The Fractured Void
Page 3
“Only two per cent,” Felix said. “I’ll split it with my crew, of course.” No one expected an officer of the Mentak Coalition to be scrupulously honest – it would have been suspicious if they had been – but you didn’t want a reputation for being too greedy, either, or you’d lose out on crucial opportunities to profit in the future.
“Fair enough.
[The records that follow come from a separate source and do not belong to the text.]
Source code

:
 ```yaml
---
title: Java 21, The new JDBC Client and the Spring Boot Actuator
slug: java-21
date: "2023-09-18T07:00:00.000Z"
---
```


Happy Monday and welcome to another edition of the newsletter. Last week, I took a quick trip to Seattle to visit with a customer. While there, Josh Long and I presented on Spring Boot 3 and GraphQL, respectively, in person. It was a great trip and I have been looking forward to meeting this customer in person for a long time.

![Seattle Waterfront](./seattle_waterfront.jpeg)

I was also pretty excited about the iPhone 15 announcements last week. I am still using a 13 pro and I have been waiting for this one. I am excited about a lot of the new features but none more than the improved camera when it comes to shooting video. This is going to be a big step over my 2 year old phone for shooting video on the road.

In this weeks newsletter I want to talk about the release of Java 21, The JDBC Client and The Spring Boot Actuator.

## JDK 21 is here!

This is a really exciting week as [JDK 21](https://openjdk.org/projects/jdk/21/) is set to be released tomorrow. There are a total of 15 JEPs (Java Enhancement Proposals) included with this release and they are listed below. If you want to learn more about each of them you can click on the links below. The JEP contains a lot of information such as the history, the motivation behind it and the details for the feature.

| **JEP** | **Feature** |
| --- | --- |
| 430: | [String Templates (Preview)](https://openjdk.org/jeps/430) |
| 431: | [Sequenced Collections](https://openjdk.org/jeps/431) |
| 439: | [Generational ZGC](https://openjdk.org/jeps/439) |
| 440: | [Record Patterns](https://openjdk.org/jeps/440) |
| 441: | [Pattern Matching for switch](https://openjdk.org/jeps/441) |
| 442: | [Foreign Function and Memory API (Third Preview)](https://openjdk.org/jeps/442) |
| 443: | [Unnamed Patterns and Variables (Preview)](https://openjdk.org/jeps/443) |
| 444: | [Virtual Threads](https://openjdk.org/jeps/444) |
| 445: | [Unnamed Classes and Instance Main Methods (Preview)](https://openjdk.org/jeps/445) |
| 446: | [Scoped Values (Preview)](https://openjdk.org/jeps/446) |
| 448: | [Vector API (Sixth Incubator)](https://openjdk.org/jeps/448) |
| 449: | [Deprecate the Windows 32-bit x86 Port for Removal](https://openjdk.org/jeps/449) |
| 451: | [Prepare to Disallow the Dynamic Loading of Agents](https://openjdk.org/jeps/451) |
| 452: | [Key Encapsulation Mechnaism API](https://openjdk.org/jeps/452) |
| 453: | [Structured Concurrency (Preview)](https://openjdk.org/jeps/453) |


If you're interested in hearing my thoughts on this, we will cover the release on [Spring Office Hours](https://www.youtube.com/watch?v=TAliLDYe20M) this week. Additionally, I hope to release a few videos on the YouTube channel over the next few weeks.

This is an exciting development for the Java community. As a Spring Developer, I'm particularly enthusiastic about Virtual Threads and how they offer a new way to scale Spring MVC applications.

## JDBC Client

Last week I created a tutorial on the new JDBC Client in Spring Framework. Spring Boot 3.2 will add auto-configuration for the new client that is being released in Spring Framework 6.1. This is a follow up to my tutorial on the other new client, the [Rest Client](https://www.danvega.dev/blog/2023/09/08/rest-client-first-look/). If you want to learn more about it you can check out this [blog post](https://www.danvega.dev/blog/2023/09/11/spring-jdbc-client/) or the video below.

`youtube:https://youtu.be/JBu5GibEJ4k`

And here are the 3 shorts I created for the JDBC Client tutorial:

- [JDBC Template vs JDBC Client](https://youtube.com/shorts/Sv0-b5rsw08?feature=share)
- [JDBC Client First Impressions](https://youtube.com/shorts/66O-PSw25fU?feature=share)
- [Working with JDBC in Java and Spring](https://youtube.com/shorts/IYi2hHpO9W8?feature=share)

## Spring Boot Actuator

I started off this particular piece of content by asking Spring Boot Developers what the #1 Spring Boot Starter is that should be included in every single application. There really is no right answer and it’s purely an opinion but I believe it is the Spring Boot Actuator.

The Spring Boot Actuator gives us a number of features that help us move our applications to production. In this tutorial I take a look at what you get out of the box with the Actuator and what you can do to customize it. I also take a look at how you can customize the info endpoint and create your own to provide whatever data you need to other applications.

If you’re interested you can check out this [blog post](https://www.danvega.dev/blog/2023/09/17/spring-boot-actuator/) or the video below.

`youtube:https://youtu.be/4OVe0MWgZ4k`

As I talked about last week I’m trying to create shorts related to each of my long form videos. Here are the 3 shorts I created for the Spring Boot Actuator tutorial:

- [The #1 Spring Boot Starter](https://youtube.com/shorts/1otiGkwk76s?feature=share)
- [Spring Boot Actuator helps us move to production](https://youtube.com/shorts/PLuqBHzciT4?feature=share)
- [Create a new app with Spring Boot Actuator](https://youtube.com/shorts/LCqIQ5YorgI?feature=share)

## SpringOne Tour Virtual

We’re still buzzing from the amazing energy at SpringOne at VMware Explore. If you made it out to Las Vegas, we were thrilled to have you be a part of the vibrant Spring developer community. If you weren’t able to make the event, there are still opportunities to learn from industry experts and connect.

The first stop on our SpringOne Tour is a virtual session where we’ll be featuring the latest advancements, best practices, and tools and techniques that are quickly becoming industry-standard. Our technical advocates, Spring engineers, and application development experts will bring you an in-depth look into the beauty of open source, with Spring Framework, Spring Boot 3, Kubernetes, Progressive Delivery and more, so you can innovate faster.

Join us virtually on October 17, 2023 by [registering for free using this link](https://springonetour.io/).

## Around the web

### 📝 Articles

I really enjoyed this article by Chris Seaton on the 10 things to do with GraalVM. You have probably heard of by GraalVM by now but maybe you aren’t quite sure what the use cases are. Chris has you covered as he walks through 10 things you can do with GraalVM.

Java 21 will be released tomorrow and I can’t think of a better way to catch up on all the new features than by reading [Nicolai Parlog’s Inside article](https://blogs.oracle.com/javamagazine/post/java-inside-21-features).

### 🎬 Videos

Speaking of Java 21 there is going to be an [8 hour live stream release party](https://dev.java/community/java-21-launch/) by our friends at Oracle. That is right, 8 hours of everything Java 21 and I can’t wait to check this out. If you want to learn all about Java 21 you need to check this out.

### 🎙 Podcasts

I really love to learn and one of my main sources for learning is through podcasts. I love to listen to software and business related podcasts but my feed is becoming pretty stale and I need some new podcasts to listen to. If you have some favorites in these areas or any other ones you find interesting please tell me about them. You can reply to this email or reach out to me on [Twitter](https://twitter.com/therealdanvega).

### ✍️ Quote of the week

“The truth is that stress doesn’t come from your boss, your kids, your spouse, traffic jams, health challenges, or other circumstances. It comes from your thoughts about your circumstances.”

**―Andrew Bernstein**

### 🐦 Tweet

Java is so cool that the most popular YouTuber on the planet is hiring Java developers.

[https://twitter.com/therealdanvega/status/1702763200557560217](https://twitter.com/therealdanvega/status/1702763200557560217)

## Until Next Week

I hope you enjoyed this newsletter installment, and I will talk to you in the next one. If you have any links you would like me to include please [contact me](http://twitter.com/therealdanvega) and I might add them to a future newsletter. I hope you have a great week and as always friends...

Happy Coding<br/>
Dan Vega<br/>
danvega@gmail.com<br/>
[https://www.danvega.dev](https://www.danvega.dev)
Not many opportunities for plunder out in the territories, are there?”
“There’s plenty to steal, as long as you want to steal dirt or sheep,” Felix said. “Unfortunately, it all belongs to people I’m supposed to protect instead of profit from. I call first pick on any personal weapons we recover on the enemy ship. Carrying a regulation sidearm is so basic.”
“Spoils of war, eh?” Meehves switched off.
Chapter 3
The kidnappers had the good sense to stop running when a destroyer and its attendant fighters appeared before them (and beside, above, and below them). The Temerarious, which had lagged behind at a distance where they could counteract any attacks lobbed at them, rapidly closed the gap to cut off the last avenue of retreat.
“They’re trying to send out some kind of encrypted communication,” Calred said over Felix’s helmet radio. “It’s adorable, really.”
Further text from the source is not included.